Find every line in the entries that holds the string "left" and report it.

◆ ◆ ◆

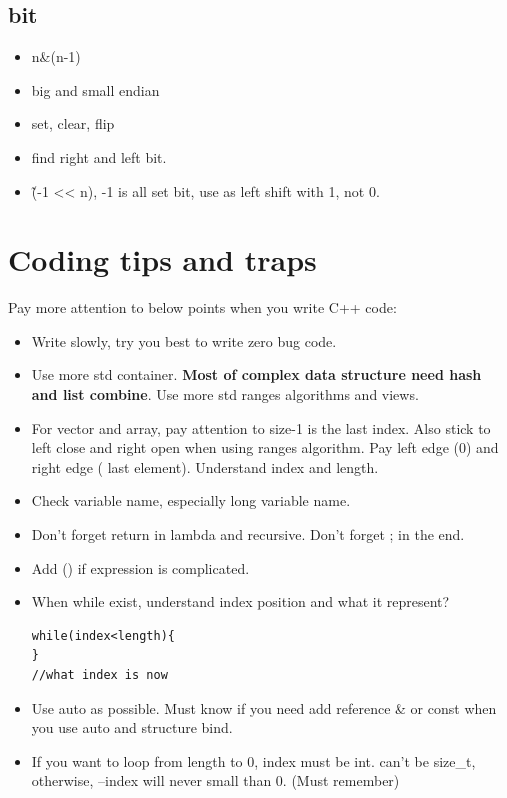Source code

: \documentclass[a4paper,11pt,twoside]{book}
\begin{document}
\subsection{bit}
\begin{itemize}
	\item n\&(n-1)
	
	\item big and small endian
	
	\item set, clear, flip
	
	\item find right and left bit.
	
	\item \~(-1 << n), -1 is all set bit, use as left shift with 1, not 0. 
	
\end{itemize}



\section{Coding tips and traps}

Pay more attention to below points when you write C++ code:

\begin{itemize}
	\item Write slowly, try you best to write zero bug code. 
	
	\item Use more std container. \textbf{Most of complex data structure need hash and list combine}. Use more std ranges algorithms and views.
	
	\item For vector and array, pay attention to size-1 is the last index. Also stick to left close and right open when using ranges algorithm. Pay left edge (0) and right edge ( last element). Understand index and length. 
	
	\item Check variable name, especially long variable name. 
	
	\item Don't forget return in lambda and recursive. Don't forget ; in the end. 
	
	\item Add () if expression is complicated. 
	
	\item When while exist, understand index position and what it represent?
	
\begin{lstlisting}
while(index<length){
}
//what index is now	
\end{lstlisting}	

	\item Use auto as possible. Must know if you need add reference \& or const when you use auto and structure bind. 
	
	\item If you want to loop from length to 0, index must be int. can't be size\_t, otherwise, --index will never small than 0. (Must remember)
\end{itemize}
\end{document}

◆ ◆ ◆

- **EXERCISE SOLUTION**
	\item find right and left bit.
	\item \~(-1 << n), -1 is all set bit, use as left shift with 1, not 0. 
	\item For vector and array, pay attention to size-1 is the last index. Also stick to left close and right open when using ranges algorithm. Pay left edge (0) and right edge ( last element). Understand index and length. 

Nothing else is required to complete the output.